Este síndrome se interpreta como el miedo a abandonar la certeza de un lugar seguro por la incertidumbre de un mundo inseguro o como una reacción fóbica real al virus, determinada precisamente por el suceso traumático pero destinada a desaparecer lentamente. Seguramente esta es una explicación válida para un segmento de personas, como señalan varios terapeutas, pero ¿estamos seguros de que se aplica a todos?

Antes del coronavirus nos quejábamos constantemente de nuestras vidas demasiado agitadas, de lo difícil que era conciliar familia, trabajo, aficiones y amistades por falta de tiempo, luego de repente nos encontramos quietos, con todo el tiempo que siempre habíamos faltado a nuestra completa disposición. Y en esos días, incluso si inicialmente sentimos nostalgia por los buenos tiempos, redescubrimos la lentitud.

Muchas personas han dedicado más tiempo a sus hijos, a su pareja, a su hogar, también hay quienes finalmente han podido dedicarse a una afición olvidada y quienes se han puesto, muchos, a cultivar un jardín. Todas las cosas que antes se pospusieron continuamente.

Y cuando finalmente las infecciones remitieron y se habló de la vuelta a la normalidad, tan codiciada durante meses, aquí mucha gente se dio cuenta de que al fin y al cabo no estaba tan mal que ralentizaba la vida y comenzaba a sentir nostalgia por ella, sintiéndose ansiosos por ello. idea de empezar de nuevo. Conscientes de que el frenesí los habría absorbido nuevamente, obligándolos a renunciar a sí mismos y a una vida diferente.

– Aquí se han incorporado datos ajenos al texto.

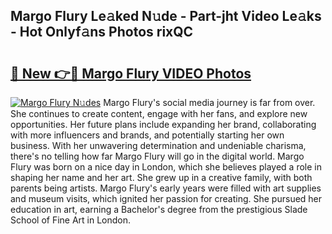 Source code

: ## Margo Flury Le𝚊ked N𝚞de - Part-jht Video Le𝚊ks - Hot Onlyf𝚊ns Photos rixQC

# <h2><a href="http://ab99986.deff.icu/?id=Margo+Flury">🔗 New 👉🔴 Margo Flury VIDEO Photos</a></h2>

[![Margo Flury N𝚞des](https://i.imgur.com/rIISA9y.gif)](http://ab99986.deff.icu/?id=Margo+Flury)
Margo Flury's social media journey is far from over. She continues to create content, engage with her fans, and explore new opportunities. Her future plans include expanding her brand, collaborating with more influencers and brands, and potentially starting her own business. With her unwavering determination and undeniable charisma, there's no telling how far Margo Flury will go in the digital world. Margo Flury was born on a nice day in London, which she believes played a role in shaping her name and her art. She grew up in a creative family, with both parents being artists. Margo Flury's early years were filled with art supplies and museum visits, which ignited her passion for creating. She pursued her education in art, earning a Bachelor's degree from the prestigious Slade School of Fine Art in London.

¿Podría ser esta nueva conciencia, y no el síndrome de la cabaña, lo que hace que muchas personas se sientan incómodas? ¿Son nuestras vidas ocupadas, ansiosas, estresadas e hiperproductivas realmente lo que queremos?

Quizás el cierre forzado, que nos obliga a quedarnos quietos, ha despertado en muchos de nosotros el deseo de una vida más a escala humana, un deseo al que habíamos renunciado por resignación, succionado por mecanismos hiperproductivos que ni nos dejaban tiempo para pensar.

Y si es así, ¿de qué deberíamos curarnos? ¿De descubrir que no nos gusta ese tipo de normalidad? Ciertamente no, esta conciencia es muy importante y puede estimularnos a ir en una nueva dirección.